Capítulo 2031 - Bênçãos dos Amaldiçoados
Combo 157/300
Sunny se perguntou calmamente o que fazer em seguida. Ele esperava uma conclusão diferente — mas, claro, a questão real tinha que ser a única coisa que Cassie não conseguia enxergar. Nada jamais poderia ser fácil.
‘O Defeito da própria Rain…’
Ele suspirou.
Por si só, obter um Defeito não era algo ruim. Claro, a maioria das pessoas via os Defeitos como maldições concedidas pelo Feitiço do Pesadelo para compensar os poderes incríveis que receberam. Mas ele vivera o suficiente, e vira o suficiente, para saber que isso não era inteiramente verdade. Primeiramente, os Defeitos não vieram do Feitiço — ele apenas ajudou os Despertos a encontrá-los, assim como ajudou os Despertos a revelar seus Aspectos.
Em segundo lugar, os Defeitos eram a manifestação de uma das leis absolutas da existência, a lei da imperfeição, que havia sido criada pelos deuses como uma das armas — talvez a última arma — em sua guerra contra o Vazio. Embora cruéis, os Defeitos tinham a função de ajudar aqueles que aceitavam seu fardo a crescer. Afinal, a vida era uma luta, e coisas perfeitas jamais poderiam melhorar. Elas eram imóveis e imutáveis, o que não era diferente de estar morto.

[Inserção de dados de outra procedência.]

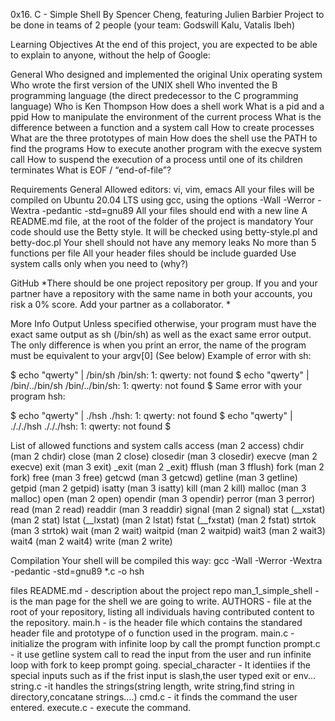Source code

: 0x16. C - Simple Shell By Spencer Cheng, featuring Julien Barbier Project to be done in teams of 2 people (your team: Godswill Kalu, Vatalis Ibeh)

Learning Objectives At the end of this project, you are expected to be able to explain to anyone, without the help of Google:

General Who designed and implemented the original Unix operating system Who wrote the first version of the UNIX shell Who invented the B programming language (the direct predecessor to the C programming language) Who is Ken Thompson How does a shell work What is a pid and a ppid How to manipulate the environment of the current process What is the difference between a function and a system call How to create processes What are the three prototypes of main How does the shell use the PATH to find the programs How to execute another program with the execve system call How to suspend the execution of a process until one of its children terminates What is EOF / “end-of-file”?

Requirements General Allowed editors: vi, vim, emacs All your files will be compiled on Ubuntu 20.04 LTS using gcc, using the options -Wall -Werror -Wextra -pedantic -std=gnu89 All your files should end with a new line A README.md file, at the root of the folder of the project is mandatory Your code should use the Betty style. It will be checked using betty-style.pl and betty-doc.pl Your shell should not have any memory leaks No more than 5 functions per file All your header files should be include guarded Use system calls only when you need to (why?)

GitHub *There should be one project repository per group. If you and your partner have a repository with the same name in both your accounts, you risk a 0% score. Add your partner as a collaborator. *

More Info Output Unless specified otherwise, your program must have the exact same output as sh (/bin/sh) as well as the exact same error output. The only difference is when you print an error, the name of the program must be equivalent to your argv[0] (See below) Example of error with sh:

$ echo "qwerty" | /bin/sh /bin/sh: 1: qwerty: not found $ echo "qwerty" | /bin/../bin/sh /bin/../bin/sh: 1: qwerty: not found $ Same error with your program hsh:

$ echo "qwerty" | ./hsh ./hsh: 1: qwerty: not found $ echo "qwerty" | ./././hsh ./././hsh: 1: qwerty: not found $

List of allowed functions and system calls access (man 2 access) chdir (man 2 chdir) close (man 2 close) closedir (man 3 closedir) execve (man 2 execve) exit (man 3 exit) _exit (man 2 _exit) fflush (man 3 fflush) fork (man 2 fork) free (man 3 free) getcwd (man 3 getcwd) getline (man 3 getline) getpid (man 2 getpid) isatty (man 3 isatty) kill (man 2 kill) malloc (man 3 malloc) open (man 2 open) opendir (man 3 opendir) perror (man 3 perror) read (man 2 read) readdir (man 3 readdir) signal (man 2 signal) stat (__xstat) (man 2 stat) lstat (__lxstat) (man 2 lstat) fstat (__fxstat) (man 2 fstat) strtok (man 3 strtok) wait (man 2 wait) waitpid (man 2 waitpid) wait3 (man 2 wait3) wait4 (man 2 wait4) write (man 2 write)

Compilation Your shell will be compiled this way: gcc -Wall -Werror -Wextra -pedantic -std=gnu89 *.c -o hsh

files README.md - description about the project repo man_1_simple_shell - is the man page for the shell we are going to write. AUTHORS - file at the root of your repository, listing all individuals having contributed content to the repository. main.h - is the header file which contains the standared header file and prototype of o function used in the program. main.c - initialize the program with infinite loop by call the prompt function prompt.c - it use getline system call to read the input from the user and run infinite loop with fork to keep prompt going. special_character - It identiies if the special inputs such as if the frist input is slash,the user typed exit or env... string.c -it handles the strings(string length, write string,find string in directory,concatane strings....) cmd.c - it finds the command the user entered. execute.c - execute the command.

Foi isso que Ananke disse, e apesar de querer protestar contra essas palavras, Sunny não conseguiu discordar devido à sua própria experiência. Então, os Defeitos eram mais benignos do que malignos por natureza… ou pelo menos deveriam ser. Mas elas ainda não eram diferentes de uma maldição para as pessoas que sofriam sua crueldade.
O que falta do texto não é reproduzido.